For those of us who watched The Shield, and followed the exploits of Vic Mackey and his crew for several seasons, we see that The Force just seems like the same story in book form.

The main plot involves a rip off of a huge amount of drugs from a local drug lord . . . with Vic Mackey and his crew in The Shield it was the strike team taking down the Armenian Money Train.

As a matter of fact, about halfway through the novel, I began wondering why the author didn''t just name his characters Vic Mackey and the Strike Team and call the book Fan Fiction. In my mind I was already picturing Vic Mackey (instead of Malone) anyway, and the entire plot seemed to be the same thing as what Vic Mackey went through. . .trying to stay one step ahead of the criminals and the IAB guys and finally his own crew began breaking apart.

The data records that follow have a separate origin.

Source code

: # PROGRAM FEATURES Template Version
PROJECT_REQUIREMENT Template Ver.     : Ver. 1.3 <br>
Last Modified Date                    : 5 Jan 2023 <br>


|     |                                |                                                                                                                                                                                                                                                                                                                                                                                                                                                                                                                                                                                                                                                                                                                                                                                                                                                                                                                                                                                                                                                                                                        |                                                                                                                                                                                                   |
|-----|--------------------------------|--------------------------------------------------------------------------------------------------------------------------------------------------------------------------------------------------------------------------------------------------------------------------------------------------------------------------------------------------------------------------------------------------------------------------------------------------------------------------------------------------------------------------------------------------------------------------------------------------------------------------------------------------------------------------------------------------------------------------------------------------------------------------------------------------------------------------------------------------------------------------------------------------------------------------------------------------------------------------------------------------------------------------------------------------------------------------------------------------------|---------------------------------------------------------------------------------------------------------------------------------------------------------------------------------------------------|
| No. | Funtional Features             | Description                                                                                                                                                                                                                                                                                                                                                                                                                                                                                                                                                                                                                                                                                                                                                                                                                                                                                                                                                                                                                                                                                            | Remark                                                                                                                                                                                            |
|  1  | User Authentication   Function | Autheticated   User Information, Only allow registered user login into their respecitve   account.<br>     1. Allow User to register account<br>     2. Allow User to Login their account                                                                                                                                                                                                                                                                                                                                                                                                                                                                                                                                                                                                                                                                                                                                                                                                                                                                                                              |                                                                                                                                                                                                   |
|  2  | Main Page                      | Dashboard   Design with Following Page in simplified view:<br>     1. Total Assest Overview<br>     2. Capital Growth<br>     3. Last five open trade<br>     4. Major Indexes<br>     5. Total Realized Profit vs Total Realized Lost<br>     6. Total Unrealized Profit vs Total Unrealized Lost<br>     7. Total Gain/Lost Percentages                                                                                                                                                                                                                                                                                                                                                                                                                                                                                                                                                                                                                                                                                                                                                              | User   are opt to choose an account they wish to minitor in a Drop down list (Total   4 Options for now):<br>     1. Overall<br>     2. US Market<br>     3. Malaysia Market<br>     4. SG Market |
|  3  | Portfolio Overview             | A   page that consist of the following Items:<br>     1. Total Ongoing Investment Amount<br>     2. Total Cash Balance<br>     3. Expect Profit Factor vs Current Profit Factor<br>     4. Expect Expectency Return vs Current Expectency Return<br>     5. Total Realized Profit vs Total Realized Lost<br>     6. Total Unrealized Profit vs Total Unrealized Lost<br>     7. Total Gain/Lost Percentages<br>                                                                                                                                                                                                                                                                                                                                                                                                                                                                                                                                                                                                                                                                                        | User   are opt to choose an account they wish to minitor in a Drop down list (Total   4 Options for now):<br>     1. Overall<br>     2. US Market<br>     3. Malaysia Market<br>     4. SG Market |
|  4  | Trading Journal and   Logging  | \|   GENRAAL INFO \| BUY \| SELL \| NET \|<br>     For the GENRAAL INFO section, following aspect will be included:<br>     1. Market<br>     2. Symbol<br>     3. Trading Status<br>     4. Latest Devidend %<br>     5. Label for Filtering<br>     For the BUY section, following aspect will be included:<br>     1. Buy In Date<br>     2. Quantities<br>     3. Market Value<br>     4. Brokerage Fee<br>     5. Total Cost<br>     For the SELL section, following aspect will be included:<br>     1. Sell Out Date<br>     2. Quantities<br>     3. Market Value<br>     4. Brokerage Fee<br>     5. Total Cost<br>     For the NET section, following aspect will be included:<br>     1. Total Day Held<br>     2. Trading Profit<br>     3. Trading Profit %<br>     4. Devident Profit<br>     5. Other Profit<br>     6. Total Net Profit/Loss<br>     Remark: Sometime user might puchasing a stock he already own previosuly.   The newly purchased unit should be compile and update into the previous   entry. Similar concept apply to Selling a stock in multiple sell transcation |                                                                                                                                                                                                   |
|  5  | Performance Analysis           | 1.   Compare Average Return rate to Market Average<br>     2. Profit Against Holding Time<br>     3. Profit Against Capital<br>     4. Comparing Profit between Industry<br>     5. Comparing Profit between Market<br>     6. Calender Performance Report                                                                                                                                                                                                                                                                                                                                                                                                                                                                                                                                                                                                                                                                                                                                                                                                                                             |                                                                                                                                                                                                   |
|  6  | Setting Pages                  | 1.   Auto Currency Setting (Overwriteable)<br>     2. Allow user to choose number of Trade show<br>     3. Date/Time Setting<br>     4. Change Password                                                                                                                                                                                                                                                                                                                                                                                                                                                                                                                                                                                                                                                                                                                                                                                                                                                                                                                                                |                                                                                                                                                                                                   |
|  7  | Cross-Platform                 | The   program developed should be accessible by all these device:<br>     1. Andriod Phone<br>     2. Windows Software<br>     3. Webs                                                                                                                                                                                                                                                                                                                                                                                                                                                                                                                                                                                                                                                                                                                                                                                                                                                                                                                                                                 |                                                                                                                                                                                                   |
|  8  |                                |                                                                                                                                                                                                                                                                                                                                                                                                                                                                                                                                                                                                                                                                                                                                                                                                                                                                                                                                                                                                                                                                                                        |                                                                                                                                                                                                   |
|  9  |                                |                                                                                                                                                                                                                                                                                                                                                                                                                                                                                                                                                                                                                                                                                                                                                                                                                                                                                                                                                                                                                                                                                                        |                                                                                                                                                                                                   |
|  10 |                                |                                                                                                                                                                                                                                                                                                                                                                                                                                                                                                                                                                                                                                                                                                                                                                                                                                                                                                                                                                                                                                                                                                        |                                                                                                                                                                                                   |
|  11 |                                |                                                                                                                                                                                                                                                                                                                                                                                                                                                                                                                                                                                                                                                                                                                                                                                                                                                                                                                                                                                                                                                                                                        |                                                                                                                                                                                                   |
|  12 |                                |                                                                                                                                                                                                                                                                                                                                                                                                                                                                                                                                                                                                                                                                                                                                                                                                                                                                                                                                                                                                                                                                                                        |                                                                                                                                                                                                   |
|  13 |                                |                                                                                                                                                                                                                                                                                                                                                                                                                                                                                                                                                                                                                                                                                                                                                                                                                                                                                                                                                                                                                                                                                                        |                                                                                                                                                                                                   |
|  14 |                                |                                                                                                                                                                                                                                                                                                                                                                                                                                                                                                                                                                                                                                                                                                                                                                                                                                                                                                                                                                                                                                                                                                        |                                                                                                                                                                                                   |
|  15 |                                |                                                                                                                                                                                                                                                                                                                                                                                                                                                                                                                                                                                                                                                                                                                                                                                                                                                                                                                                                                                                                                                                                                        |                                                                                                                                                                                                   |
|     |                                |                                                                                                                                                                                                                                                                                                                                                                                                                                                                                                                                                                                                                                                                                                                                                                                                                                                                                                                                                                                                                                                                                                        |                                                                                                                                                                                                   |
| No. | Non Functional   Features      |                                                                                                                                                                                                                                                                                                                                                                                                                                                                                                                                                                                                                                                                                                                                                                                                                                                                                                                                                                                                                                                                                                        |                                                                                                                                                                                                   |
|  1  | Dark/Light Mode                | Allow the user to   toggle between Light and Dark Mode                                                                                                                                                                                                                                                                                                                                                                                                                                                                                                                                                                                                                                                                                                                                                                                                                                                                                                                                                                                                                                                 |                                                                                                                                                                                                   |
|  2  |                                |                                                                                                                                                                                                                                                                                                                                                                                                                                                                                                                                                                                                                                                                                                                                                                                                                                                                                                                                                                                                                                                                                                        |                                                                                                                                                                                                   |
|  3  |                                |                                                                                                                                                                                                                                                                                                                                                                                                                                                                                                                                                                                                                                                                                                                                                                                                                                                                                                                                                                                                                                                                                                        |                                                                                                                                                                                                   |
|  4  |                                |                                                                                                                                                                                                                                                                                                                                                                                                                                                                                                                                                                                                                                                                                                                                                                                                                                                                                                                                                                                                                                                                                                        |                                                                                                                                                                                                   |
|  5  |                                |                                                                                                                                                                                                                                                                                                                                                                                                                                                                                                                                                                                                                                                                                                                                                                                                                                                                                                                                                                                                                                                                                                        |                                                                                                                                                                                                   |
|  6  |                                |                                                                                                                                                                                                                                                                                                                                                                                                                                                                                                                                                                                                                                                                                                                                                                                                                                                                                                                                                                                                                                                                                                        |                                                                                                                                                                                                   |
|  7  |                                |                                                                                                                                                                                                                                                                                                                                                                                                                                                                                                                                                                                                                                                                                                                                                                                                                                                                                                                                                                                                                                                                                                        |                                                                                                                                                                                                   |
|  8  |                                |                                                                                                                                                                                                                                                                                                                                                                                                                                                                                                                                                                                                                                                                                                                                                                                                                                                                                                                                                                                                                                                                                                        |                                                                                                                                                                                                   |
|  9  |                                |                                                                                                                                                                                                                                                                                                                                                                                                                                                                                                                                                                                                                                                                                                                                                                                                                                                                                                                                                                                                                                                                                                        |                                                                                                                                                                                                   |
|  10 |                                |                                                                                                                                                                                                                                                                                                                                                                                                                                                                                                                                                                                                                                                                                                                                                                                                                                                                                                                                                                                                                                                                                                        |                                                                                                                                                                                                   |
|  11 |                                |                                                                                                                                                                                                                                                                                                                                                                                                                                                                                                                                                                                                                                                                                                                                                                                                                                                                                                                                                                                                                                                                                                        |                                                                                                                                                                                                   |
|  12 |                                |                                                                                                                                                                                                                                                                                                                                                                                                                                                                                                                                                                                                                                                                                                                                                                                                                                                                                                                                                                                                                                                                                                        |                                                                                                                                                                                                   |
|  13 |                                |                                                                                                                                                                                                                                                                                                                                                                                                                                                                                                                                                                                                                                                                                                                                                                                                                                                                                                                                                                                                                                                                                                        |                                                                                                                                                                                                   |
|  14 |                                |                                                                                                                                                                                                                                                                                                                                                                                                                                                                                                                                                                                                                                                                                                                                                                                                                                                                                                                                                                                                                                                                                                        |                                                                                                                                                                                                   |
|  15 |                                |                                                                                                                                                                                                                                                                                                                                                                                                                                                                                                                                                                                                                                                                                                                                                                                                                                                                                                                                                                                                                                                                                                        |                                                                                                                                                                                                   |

The ending to The Shield was one of the best endings to any TV series I''ve ever seen. The Feds finally get Vic Mackey off the streets, and instead of putting him in prison, they put him behind a desk and don''t even allow him to own or carry a weapon. He is not allowed to do anything out of line, and his restrictions are so severe that he cannot even backtalk anyone. He is a man of the streets, but he is taken off the streets, and allowed to SEE the streets from his office, yet his hands are tied behind his back and he is unable to do anything. It is THE most perfect hell for a wild-ass cop like Vic Mackey that can be imagined, worse than prison, where he would have clawed his way to the top of a prison hierarchy.

So, as I was reading the Force, because it is written exactly like The Shield played out, I was visualizing Vic Mackey and his crew instead of the guys the author put in their places, and the plot followed along almost exactly like the plot of The Shield, BUT, when it came to the ending, I found myself thinking that what the author did with Sgt Malone, was unbelievable and as such, it was very much a let down.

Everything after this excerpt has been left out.